═══ DATA RECORDS ═══

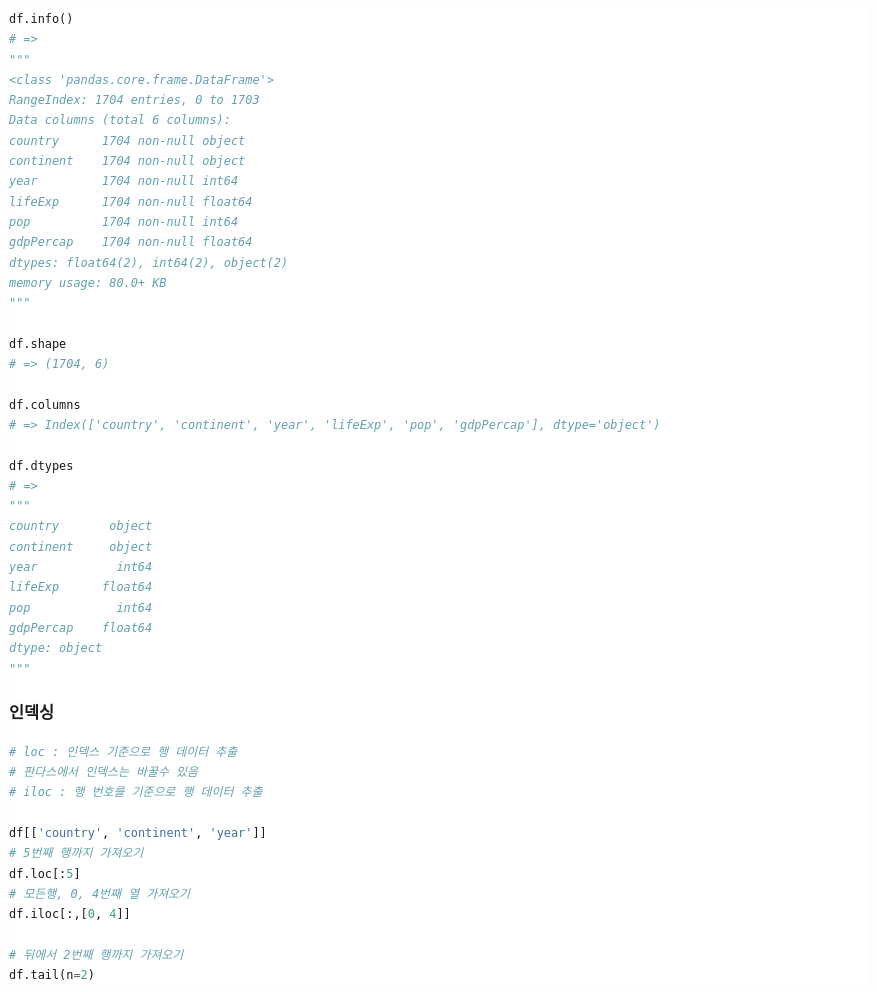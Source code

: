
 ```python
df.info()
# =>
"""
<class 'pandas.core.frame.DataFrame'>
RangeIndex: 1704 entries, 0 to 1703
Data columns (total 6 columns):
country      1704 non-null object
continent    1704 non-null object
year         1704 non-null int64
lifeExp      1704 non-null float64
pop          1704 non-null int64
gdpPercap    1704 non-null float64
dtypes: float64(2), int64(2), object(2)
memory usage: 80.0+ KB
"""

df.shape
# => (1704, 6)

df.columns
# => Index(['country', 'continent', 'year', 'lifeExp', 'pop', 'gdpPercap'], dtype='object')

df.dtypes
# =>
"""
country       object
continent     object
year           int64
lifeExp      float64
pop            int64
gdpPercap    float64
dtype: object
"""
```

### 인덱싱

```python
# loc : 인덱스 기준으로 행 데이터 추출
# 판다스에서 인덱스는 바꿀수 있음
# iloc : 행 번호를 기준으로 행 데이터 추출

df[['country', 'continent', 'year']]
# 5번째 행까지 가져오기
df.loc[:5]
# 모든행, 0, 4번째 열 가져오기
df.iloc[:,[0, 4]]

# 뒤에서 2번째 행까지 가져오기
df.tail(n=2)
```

═══
═══ DATA RECORDS ═══

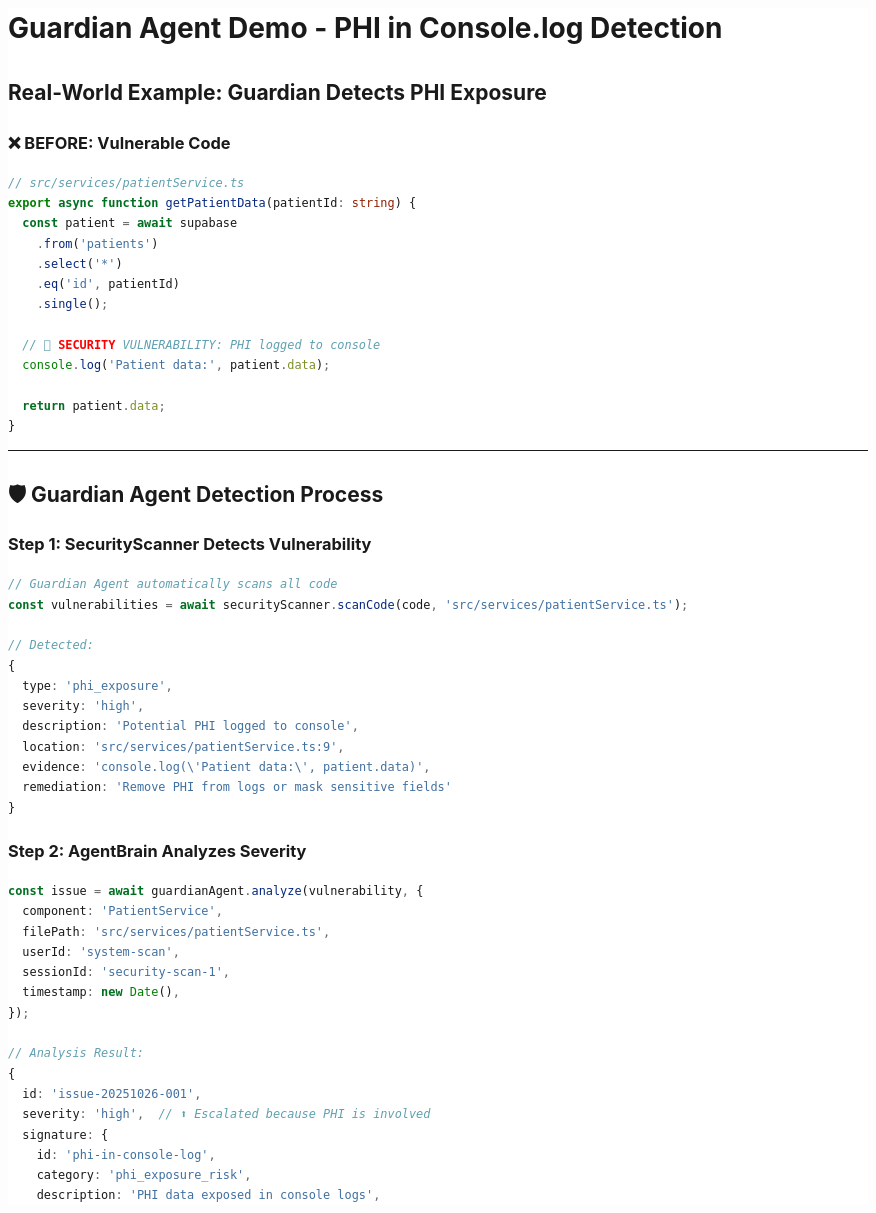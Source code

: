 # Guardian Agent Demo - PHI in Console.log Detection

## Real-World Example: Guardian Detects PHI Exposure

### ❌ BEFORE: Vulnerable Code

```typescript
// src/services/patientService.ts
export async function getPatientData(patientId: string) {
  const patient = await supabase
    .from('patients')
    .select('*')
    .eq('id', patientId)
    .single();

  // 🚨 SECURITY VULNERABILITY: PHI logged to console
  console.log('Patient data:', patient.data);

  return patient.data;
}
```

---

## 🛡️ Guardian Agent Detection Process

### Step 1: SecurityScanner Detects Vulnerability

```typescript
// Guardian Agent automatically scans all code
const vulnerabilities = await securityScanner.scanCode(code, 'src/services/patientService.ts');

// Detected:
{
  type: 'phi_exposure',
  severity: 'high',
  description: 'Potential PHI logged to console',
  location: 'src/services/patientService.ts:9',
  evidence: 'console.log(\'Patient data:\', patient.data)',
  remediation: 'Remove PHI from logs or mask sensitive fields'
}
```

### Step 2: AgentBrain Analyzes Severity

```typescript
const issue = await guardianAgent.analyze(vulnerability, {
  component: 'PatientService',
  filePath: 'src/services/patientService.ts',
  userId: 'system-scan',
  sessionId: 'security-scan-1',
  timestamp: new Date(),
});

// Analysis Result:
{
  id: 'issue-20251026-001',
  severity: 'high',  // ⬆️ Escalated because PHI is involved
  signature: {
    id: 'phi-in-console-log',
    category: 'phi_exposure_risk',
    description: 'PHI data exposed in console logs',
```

═══

Go through the entries above and count the lines containing the string "null". Give only that number.

6